* **Source texts of formatted documents**

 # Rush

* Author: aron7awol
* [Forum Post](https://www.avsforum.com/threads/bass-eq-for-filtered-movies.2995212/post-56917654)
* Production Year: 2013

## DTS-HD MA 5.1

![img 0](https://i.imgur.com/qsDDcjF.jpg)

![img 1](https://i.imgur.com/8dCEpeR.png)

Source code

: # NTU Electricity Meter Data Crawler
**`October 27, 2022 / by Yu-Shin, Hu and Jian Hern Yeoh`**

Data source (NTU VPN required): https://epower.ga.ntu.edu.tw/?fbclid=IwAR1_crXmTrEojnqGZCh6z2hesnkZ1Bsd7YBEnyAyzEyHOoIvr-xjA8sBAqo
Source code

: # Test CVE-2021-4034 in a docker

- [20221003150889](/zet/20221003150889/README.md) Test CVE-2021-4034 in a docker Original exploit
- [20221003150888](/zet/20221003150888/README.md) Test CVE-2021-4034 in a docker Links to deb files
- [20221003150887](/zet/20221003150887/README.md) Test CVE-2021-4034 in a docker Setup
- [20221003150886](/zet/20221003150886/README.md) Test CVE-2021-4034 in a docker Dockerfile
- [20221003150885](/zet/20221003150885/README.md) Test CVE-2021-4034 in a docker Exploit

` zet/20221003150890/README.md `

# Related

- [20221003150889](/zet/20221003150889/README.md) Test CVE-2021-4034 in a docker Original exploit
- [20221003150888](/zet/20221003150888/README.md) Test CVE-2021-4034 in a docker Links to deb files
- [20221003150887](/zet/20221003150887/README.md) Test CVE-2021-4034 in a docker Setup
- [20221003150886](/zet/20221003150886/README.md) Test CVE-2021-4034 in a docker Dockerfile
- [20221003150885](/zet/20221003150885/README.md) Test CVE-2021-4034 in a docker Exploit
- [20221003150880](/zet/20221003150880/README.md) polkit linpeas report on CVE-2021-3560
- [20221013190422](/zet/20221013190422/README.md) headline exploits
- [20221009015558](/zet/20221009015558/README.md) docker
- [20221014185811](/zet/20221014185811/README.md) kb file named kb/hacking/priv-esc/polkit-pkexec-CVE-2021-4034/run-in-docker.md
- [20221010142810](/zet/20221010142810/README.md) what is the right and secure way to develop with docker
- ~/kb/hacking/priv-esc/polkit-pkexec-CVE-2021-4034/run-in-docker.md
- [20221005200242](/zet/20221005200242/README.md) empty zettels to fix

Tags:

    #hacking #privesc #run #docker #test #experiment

* **What to do**
All entries given above are to be printed again exactly.

* **Reply**
 # Rush

* Author: aron7awol
* [Forum Post](https://www.avsforum.com/threads/bass-eq-for-filtered-movies.2995212/post-56917654)
* Production Year: 2013

## DTS-HD MA 5.1

![img 0](https://i.imgur.com/qsDDcjF.jpg)

![img 1](https://i.imgur.com/8dCEpeR.png)

Source code

: # NTU Electricity Meter Data Crawler
**`October 27, 2022 / by Yu-Shin, Hu and Jian Hern Yeoh`**

Data source (NTU VPN required): https://epower.ga.ntu.edu.tw/?fbclid=IwAR1_crXmTrEojnqGZCh6z2hesnkZ1Bsd7YBEnyAyzEyHOoIvr-xjA8sBAqo
Source code

: # Test CVE-2021-4034 in a docker

- [20221003150889](/zet/20221003150889/README.md) Test CVE-2021-4034 in a docker Original exploit
- [20221003150888](/zet/20221003150888/README.md) Test CVE-2021-4034 in a docker Links to deb files
- [20221003150887](/zet/20221003150887/README.md) Test CVE-2021-4034 in a docker Setup
- [20221003150886](/zet/20221003150886/README.md) Test CVE-2021-4034 in a docker Dockerfile
- [20221003150885](/zet/20221003150885/README.md) Test CVE-2021-4034 in a docker Exploit

` zet/20221003150890/README.md `

# Related

- [20221003150889](/zet/20221003150889/README.md) Test CVE-2021-4034 in a docker Original exploit
- [20221003150888](/zet/20221003150888/README.md) Test CVE-2021-4034 in a docker Links to deb files
- [20221003150887](/zet/20221003150887/README.md) Test CVE-2021-4034 in a docker Setup
- [20221003150886](/zet/20221003150886/README.md) Test CVE-2021-4034 in a docker Dockerfile
- [20221003150885](/zet/20221003150885/README.md) Test CVE-2021-4034 in a docker Exploit
- [20221003150880](/zet/20221003150880/README.md) polkit linpeas report on CVE-2021-3560
- [20221013190422](/zet/20221013190422/README.md) headline exploits
- [20221009015558](/zet/20221009015558/README.md) docker
- [20221014185811](/zet/20221014185811/README.md) kb file named kb/hacking/priv-esc/polkit-pkexec-CVE-2021-4034/run-in-docker.md
- [20221010142810](/zet/20221010142810/README.md) what is the right and secure way to develop with docker
- ~/kb/hacking/priv-esc/polkit-pkexec-CVE-2021-4034/run-in-docker.md
- [20221005200242](/zet/20221005200242/README.md) empty zettels to fix

Tags:

    #hacking #privesc #run #docker #test #experiment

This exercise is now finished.